Le indagini, le vociferazioni, i testimoni d’accusa, le requisitorie a petto in fuori contro il migrante arricchito che fa carne di porco dei principi che agitava per chiedere soldi e voti, i capi d’imputazione moraleggiante venuti su come fungaie intorno all’impalcatura dell’accusa che – per carità – non ha nulla a che fare con il colore della pelle, e semmai in modo ineccepibilmente equanime chiede conto di vicende che avrebbe identicamente rinfacciato a qualsiasi persona bianca e dabbene, non destituiscono ma confermano la matrice discriminatoria e razzista (sì, lo ripetiamo: razzista) di quell’accanimento. Questo parlamentare con la colpa di un eloquio migliore rispetto a quello di chi lo giudica, questo “ivoriano talentuoso”, come l’ha chiamato un noto giornalista di certificata appartenenza di sinistra, ciò che a dire di certuni garantirebbe l’impeccabilità civile dell’investigazione, questo finto paladino dei derelitti che in realtà fa maltrattare dalla moglie, una riccastra griffata che egli non ripudia pubblicamente, diventa nel giro di ventiquattro ore il simbolo della crudeltà contro i migranti e i lavoratori, due categorie notoriamente care al cuore e alle attenzioni di quelli che gli rinfacciano le lacrime finte su Instagram, il social dove lui frigna e la consorte posta fotografie da triangolo della moda.
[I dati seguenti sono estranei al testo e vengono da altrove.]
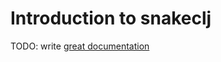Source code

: # Introduction to snakeclj

TODO: write [great documentation](http://jacobian.org/writing/what-to-write/)
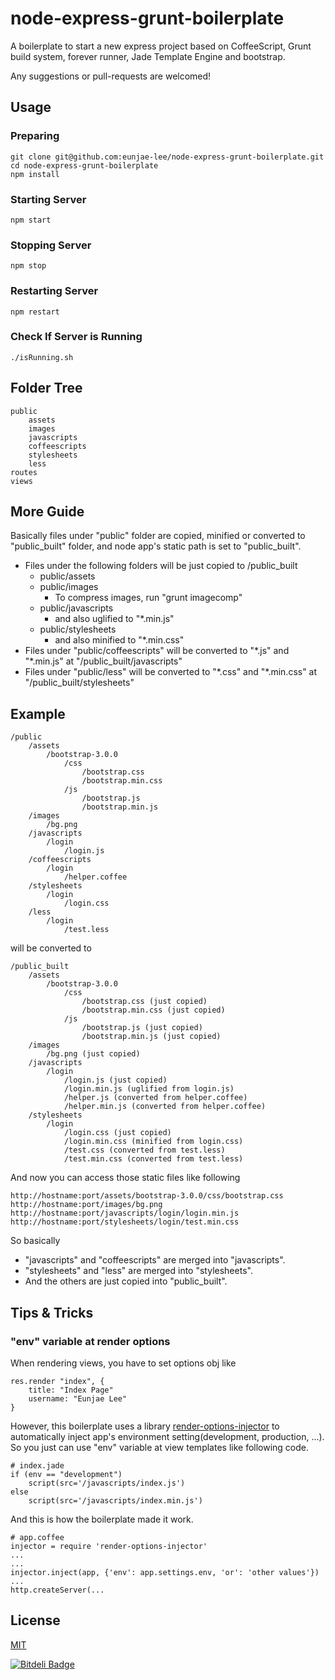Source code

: # node-express-grunt-boilerplate

A boilerplate to start a new express project based on CoffeeScript, Grunt build system, forever runner, Jade Template Engine and bootstrap.

Any suggestions or pull-requests are welcomed!


## Usage

### Preparing
    git clone git@github.com:eunjae-lee/node-express-grunt-boilerplate.git
    cd node-express-grunt-boilerplate
    npm install
	
### Starting Server
    npm start
	
### Stopping Server
    npm stop
    
### Restarting Server
    npm restart

### Check If Server is Running
    ./isRunning.sh

## Folder Tree
    public
        assets
        images
        javascripts
        coffeescripts
        stylesheets
        less
    routes
	views

## More Guide
Basically files under "public" folder are copied, minified or converted to "public_built" folder, and node app's static path is set to "public_built".

* Files under the following folders will be just copied to /public_built
  * public/assets
  * public/images
    * To compress images, run "grunt imagecomp"
  * public/javascripts
    * and also uglified to "\*.min.js"
  * public/stylesheets
    * and also minified to "\*.min.css"
* Files under "public/coffeescripts" will be converted to "\*.js" and "\*.min.js" at "/public_built/javascripts"
* Files under "public/less" will be converted to "\*.css" and "\*.min.css" at "/public_built/stylesheets"

## Example
    /public
        /assets
            /bootstrap-3.0.0
                /css
                	/bootstrap.css
	                /bootstrap.min.css
                /js
                    /bootstrap.js
                    /bootstrap.min.js
        /images
            /bg.png
        /javascripts
            /login
                /login.js
        /coffeescripts
            /login
                /helper.coffee
        /stylesheets
            /login
                /login.css
        /less
            /login
                /test.less

will be converted to

    /public_built
        /assets
            /bootstrap-3.0.0
                /css
                	/bootstrap.css (just copied)
	                /bootstrap.min.css (just copied)
                /js
                    /bootstrap.js (just copied)
                    /bootstrap.min.js (just copied)
        /images
            /bg.png (just copied)
        /javascripts
            /login
                /login.js (just copied)
                /login.min.js (uglified from login.js)
                /helper.js (converted from helper.coffee)
                /helper.min.js (converted from helper.coffee)
        /stylesheets
            /login
                /login.css (just copied)
                /login.min.css (minified from login.css)
                /test.css (converted from test.less)
                /test.min.css (converted from test.less)

And now you can access those static files like following

    http://hostname:port/assets/bootstrap-3.0.0/css/bootstrap.css
    http://hostname:port/images/bg.png
    http://hostname:port/javascripts/login/login.min.js
    http://hostname:port/stylesheets/login/test.min.css

So basically 

* "javascripts" and "coffeescripts" are merged into "javascripts".
* "stylesheets" and "less" are merged into "stylesheets".
* And the others are just copied into "public_built".

## Tips & Tricks

### "env" variable at render options
When rendering views, you have to set options obj like

    res.render "index", {
    	title: "Index Page"
		username: "Eunjae Lee"
    }
    
However, this boilerplate uses a library [render-options-injector](https://github.com/eunjae-lee/render-options-injector) to automatically inject app's environment setting(development, production, ...). So you just can use "env" variable at view templates like following code.

    # index.jade
    if (env == "development")
        script(src='/javascripts/index.js')
    else
        script(src='/javascripts/index.min.js')

And this is how the boilerplate made it work.

    # app.coffee
    injector = require 'render-options-injector'
    ...
    ...
    injector.inject(app, {'env': app.settings.env, 'or': 'other values'})
    ...
    http.createServer(...

## License
[MIT](http://opensource.org/licenses/mit-license.html)


[![Bitdeli Badge](https://d2weczhvl823v0.cloudfront.net/eunjae-lee/node-express-boilerplate/trend.png)](https://bitdeli.com/free "Bitdeli Badge")

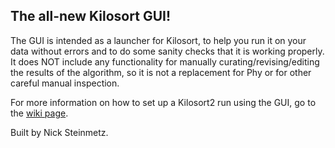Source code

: ## The all-new Kilosort GUI!

The GUI is intended as a launcher for Kilosort, to help you run it on your data without errors and to do some sanity checks that it is working properly. It does NOT include any functionality for manually curating/revising/editing the results of the algorithm, so it is not a replacement for Phy or for other careful manual inspection.

For more information on how to set up a Kilosort2 run using the GUI, go to the [wiki page](https://github.com/MouseLand/Kilosort2/wiki/1.-The-GUI). 

Built by Nick Steinmetz. 
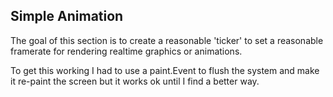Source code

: ## Simple Animation
The goal of this section is to create a reasonable 'ticker' to set a reasonable
framerate for rendering realtime graphics or animations.

To get this working I had to use a paint.Event to flush the system and make it re-paint the screen
but it works ok until I find a better way.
E questo del pianto, e della motivazione teatrale che l’avrebbe inscenato, è un profilo tutt’altro che trascurabile della vicenda. Perché quell’uomo appartiene a un rango che fino a pochissimo tempo fa era schiavo, e che ancora oggi, e anche qui da noi (o vogliamo negarlo?), è oggetto di sopraffazione, di violenza, di razzismo, appunto. E tutti dovrebbero intenerirsi, non incattivirsi, vedendo un nero che piange e dice “Che cosa vi ho fatto?”. E nessuno dovrebbe ricorrere all’argomento falso e fuorviante secondo cui bisogna guardare solo ai comportamenti, ciò per cui va trattato “come chiunque altro, bianco giallo o nero” (questa è la solita giustificazione del razzista). Perché un nero, ancora oggi e anche qui da noi, non è affatto “come chiunque altro”: un nero, ancora oggi e anche qui da noi, è per molti un “negro”. E non mi si dica che ci sono anche quelli che lo hanno massacrato, sì, ma per ragioni che non c’entrano nulla col razzismo. Perché questo importa molto poco. Quel che importa è che altri (tanti) lo hanno invece massacrato proprio per quel motivo. E senza che i primi, gli equanimi, abbiano mostrato di farsene un problema.

Ma se sei in un collegio giudicante che vuole sbattere in galera l’imputato perché è uno sporco negro, tu non è che ti assolvi argomentando che però in effetti quello ha commesso l’illecito e che tu solo per questo, per l’illecito, non per il colore della pelle, vuoi condannarlo. Se dalla piazza monta la voglia di forca per il negro, tu hai il dovere di occuparti di quella, non della moglie che però a ben guardare qualche mastruzzo l’ha fatto. Ma per chiudere, tornando al merito: io non ho mai sentito parlar tanto di migranti maltrattati e lavoratori sfruttati, mai ho letto tanto di ingiustizia e soperchierie ai danni degli emarginati, mai ho visto un giornalismo così solerte nel raccogliere le prove di tanto degrado, di tanta umiliazione, di tanta disumanità in pregiudizio dei diseredati, come da quando l’Italia cristiana e democratica ha trovato nella vita e nella famiglia di un uomo nero la causa di tutto quell’abominio.